Problem details:
Among the lines below, which ones contain the word "that"? Copy every such line.

The records:
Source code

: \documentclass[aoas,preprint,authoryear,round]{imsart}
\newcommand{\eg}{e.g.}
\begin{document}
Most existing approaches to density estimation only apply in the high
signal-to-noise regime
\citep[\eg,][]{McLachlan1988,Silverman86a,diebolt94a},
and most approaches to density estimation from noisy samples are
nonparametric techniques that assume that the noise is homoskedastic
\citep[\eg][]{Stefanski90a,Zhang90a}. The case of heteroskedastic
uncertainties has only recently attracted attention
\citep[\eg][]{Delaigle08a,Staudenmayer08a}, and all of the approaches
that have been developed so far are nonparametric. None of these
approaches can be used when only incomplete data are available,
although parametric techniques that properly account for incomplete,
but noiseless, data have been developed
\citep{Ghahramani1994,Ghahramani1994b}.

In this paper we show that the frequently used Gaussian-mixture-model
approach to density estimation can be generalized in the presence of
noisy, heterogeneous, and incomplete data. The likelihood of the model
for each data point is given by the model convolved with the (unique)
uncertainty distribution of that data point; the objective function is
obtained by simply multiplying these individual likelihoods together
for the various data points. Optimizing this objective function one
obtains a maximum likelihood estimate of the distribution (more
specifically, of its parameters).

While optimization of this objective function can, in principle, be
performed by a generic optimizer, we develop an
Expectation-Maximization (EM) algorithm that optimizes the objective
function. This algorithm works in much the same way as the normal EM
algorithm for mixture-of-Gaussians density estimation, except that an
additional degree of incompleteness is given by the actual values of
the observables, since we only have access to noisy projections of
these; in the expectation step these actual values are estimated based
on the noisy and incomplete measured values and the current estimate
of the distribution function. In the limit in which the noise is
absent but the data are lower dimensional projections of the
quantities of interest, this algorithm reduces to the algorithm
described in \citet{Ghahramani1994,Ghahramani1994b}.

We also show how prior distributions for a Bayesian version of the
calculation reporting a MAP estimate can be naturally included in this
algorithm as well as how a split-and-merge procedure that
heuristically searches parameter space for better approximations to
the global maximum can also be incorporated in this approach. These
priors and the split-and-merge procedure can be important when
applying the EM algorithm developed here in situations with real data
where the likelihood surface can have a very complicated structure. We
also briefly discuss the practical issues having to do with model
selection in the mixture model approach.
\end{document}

Exercise output:
nonparametric techniques that assume that the noise is homoskedastic
that have been developed so far are nonparametric. None of these
although parametric techniques that properly account for incomplete,
In this paper we show that the frequently used Gaussian-mixture-model
uncertainty distribution of that data point; the objective function is
Expectation-Maximization (EM) algorithm that optimizes the objective
algorithm for mixture-of-Gaussians density estimation, except that an
algorithm as well as how a split-and-merge procedure that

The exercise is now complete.